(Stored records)
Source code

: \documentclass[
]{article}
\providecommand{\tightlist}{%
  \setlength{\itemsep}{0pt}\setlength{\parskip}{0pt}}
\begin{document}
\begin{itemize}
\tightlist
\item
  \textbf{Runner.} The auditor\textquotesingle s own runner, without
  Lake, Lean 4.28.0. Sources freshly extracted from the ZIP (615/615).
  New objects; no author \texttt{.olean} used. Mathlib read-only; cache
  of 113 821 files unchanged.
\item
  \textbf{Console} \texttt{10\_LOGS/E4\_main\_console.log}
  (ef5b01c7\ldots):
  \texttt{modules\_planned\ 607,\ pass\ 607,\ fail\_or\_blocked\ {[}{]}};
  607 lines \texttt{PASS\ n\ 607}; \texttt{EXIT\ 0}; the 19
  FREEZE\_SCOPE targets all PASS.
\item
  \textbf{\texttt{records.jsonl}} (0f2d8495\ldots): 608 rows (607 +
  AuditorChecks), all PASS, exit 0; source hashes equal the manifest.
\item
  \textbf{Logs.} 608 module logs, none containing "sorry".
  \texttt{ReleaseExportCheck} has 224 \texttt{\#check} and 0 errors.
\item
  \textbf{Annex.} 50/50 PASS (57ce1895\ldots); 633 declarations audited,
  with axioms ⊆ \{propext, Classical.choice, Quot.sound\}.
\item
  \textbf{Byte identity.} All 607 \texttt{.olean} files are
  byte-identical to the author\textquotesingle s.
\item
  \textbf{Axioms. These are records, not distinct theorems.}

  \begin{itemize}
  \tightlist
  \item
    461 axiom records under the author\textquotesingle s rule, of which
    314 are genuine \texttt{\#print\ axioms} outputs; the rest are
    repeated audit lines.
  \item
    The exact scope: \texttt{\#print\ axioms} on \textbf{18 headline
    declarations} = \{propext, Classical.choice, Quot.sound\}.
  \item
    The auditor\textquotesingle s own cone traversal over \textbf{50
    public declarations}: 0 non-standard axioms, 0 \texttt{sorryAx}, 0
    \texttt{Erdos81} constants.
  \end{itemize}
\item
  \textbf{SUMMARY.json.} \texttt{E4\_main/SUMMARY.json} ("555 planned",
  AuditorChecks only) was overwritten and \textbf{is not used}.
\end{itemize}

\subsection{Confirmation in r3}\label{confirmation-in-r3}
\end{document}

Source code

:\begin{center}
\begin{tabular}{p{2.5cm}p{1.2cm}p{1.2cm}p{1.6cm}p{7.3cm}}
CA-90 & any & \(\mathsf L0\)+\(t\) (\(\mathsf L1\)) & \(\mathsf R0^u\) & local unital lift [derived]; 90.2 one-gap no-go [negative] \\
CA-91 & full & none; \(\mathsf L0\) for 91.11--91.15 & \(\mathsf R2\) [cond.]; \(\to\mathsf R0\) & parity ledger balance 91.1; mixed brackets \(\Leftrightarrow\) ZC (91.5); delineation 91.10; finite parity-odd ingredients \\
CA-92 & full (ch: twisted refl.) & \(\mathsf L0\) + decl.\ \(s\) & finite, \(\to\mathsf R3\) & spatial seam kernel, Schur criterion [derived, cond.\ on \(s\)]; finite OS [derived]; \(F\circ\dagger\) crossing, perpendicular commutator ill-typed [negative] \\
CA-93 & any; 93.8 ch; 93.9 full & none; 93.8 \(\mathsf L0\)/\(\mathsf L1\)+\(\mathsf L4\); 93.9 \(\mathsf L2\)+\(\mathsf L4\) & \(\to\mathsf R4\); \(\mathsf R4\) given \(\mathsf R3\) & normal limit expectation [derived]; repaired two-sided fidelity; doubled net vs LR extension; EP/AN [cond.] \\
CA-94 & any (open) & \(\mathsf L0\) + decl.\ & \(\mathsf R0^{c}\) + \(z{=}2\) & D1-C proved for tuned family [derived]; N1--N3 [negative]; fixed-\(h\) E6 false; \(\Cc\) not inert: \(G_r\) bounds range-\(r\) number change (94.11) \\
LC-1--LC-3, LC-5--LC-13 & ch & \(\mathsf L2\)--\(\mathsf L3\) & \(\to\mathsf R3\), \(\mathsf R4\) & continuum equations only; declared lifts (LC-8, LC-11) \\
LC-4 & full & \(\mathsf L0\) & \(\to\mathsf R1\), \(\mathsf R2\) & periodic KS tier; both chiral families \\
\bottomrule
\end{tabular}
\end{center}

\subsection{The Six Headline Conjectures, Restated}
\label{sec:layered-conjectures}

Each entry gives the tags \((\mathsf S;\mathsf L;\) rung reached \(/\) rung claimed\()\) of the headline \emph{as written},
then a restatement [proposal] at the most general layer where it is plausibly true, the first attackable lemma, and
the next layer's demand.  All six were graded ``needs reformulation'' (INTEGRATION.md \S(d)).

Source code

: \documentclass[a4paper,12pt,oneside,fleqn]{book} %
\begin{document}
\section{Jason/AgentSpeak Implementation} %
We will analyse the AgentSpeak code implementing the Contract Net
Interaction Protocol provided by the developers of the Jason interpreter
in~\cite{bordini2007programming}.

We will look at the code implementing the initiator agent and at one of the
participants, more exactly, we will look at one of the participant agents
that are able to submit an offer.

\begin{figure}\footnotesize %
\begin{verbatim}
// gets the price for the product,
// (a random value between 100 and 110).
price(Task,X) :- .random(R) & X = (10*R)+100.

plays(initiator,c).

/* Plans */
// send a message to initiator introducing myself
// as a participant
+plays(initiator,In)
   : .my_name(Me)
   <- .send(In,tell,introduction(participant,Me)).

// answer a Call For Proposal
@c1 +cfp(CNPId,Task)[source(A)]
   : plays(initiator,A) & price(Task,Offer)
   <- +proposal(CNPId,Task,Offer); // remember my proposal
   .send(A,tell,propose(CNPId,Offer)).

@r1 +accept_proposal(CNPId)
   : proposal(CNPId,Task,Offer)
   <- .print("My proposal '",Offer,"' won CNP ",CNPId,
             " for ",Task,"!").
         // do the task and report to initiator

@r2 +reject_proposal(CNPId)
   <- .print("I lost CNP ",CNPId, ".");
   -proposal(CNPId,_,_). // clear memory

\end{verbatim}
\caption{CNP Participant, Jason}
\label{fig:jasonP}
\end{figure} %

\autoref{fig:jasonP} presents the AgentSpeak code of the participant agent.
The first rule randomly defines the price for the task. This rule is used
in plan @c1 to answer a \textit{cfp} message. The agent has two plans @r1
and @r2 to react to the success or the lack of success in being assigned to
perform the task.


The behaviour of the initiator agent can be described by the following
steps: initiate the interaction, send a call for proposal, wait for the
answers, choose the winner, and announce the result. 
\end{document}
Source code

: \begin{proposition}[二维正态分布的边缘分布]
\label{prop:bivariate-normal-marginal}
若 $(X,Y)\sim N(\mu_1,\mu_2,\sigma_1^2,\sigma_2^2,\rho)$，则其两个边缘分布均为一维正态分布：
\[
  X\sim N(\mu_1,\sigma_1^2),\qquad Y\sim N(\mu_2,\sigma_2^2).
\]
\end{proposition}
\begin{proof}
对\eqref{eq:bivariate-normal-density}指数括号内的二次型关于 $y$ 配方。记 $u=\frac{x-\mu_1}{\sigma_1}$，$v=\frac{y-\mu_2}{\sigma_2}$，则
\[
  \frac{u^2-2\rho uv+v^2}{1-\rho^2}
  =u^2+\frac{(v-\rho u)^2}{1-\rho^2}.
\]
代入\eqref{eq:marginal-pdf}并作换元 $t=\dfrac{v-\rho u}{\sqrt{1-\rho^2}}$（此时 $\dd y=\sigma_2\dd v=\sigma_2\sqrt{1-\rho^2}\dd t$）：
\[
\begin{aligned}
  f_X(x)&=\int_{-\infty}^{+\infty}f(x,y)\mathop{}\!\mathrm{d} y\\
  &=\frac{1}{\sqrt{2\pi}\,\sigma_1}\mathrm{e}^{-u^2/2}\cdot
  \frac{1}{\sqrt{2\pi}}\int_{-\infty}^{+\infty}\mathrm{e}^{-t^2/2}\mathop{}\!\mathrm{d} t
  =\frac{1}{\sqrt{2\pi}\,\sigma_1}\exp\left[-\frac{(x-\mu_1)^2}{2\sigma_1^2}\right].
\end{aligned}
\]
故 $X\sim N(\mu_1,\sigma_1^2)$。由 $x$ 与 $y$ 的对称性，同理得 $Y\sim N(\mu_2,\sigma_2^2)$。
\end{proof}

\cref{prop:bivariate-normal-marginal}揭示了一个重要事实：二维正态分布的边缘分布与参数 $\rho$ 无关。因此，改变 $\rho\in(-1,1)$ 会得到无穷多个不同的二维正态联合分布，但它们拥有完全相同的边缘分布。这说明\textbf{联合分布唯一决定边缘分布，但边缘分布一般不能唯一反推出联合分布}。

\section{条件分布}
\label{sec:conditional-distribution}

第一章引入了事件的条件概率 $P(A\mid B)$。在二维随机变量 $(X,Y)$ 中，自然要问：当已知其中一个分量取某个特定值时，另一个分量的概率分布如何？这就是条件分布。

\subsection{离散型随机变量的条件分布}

### WHAT IS BEING ASKED
Every line above that has the string "none" needs to be copied.

### SOLUTION TO THIS PROBLEM
  \textbf{Logs.} 608 module logs, none containing "sorry".
CA-91 & full & none; \(\mathsf L0\) for 91.11--91.15 & \(\mathsf R2\) [cond.]; \(\to\mathsf R0\) & parity ledger balance 91.1; mixed brackets \(\Leftrightarrow\) ZC (91.5); delineation 91.10; finite parity-odd ingredients \\
CA-93 & any; 93.8 ch; 93.9 full & none; 93.8 \(\mathsf L0\)/\(\mathsf L1\)+\(\mathsf L4\); 93.9 \(\mathsf L2\)+\(\mathsf L4\) & \(\to\mathsf R4\); \(\mathsf R4\) given \(\mathsf R3\) & normal limit expectation [derived]; repaired two-sided fidelity; doubled net vs LR extension; EP/AN [cond.] \\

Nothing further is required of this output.